**WORK INSTRUCTIONS**
In the data below, find every line with the word "true" and copy it out.

(Saved entries)
--------

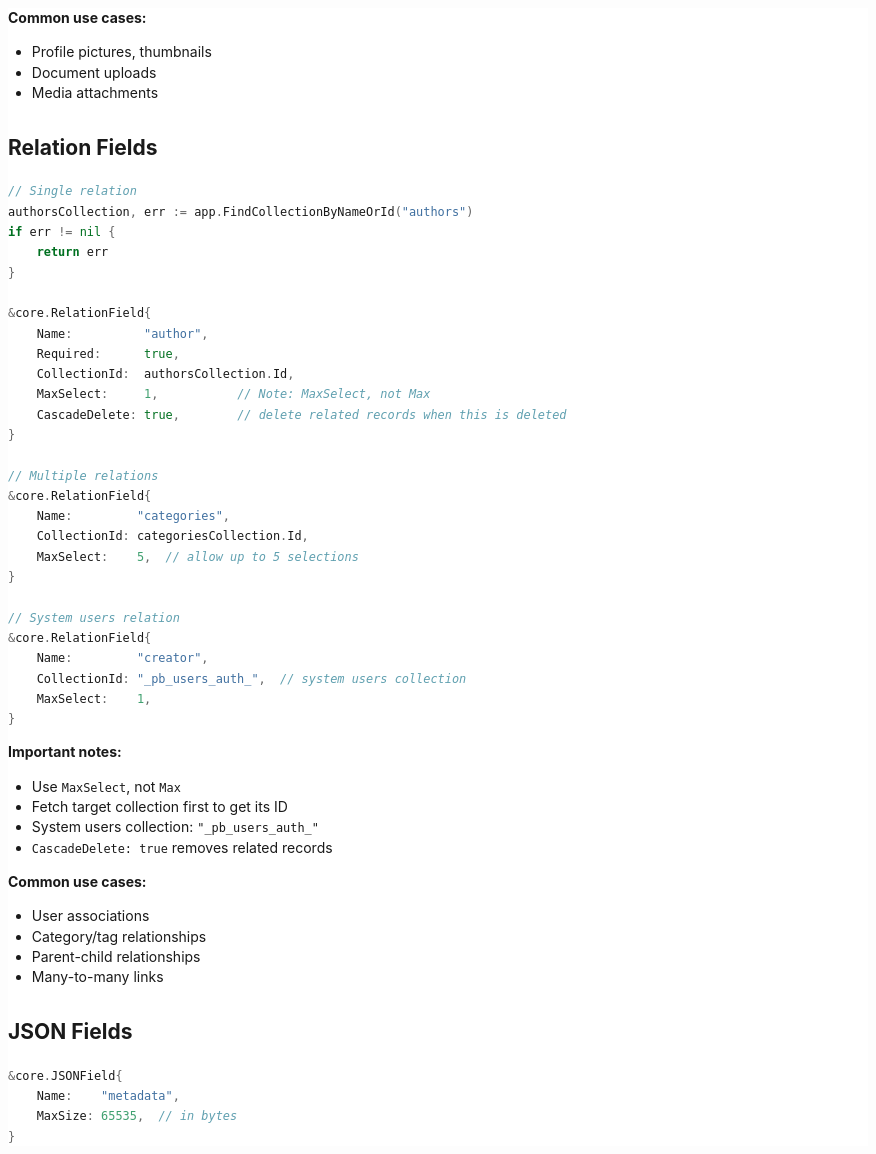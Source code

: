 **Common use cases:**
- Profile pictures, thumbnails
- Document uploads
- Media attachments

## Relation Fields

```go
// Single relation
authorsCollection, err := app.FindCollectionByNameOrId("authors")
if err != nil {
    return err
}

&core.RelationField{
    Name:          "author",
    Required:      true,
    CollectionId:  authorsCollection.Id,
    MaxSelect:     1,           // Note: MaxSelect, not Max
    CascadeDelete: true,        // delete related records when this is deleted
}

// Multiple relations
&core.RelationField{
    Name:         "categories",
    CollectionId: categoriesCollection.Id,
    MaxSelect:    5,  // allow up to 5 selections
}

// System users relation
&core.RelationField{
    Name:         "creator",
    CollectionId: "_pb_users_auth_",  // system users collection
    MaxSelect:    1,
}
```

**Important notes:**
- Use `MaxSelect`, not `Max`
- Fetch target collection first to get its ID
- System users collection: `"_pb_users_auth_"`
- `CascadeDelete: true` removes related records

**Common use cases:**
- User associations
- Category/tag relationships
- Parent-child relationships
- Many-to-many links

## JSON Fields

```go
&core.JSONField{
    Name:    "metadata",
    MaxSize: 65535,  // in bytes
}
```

--------

**RESPONSE TO THE TASK**
    Required:      true,
    CascadeDelete: true,        // delete related records when this is deleted
- `CascadeDelete: true` removes related records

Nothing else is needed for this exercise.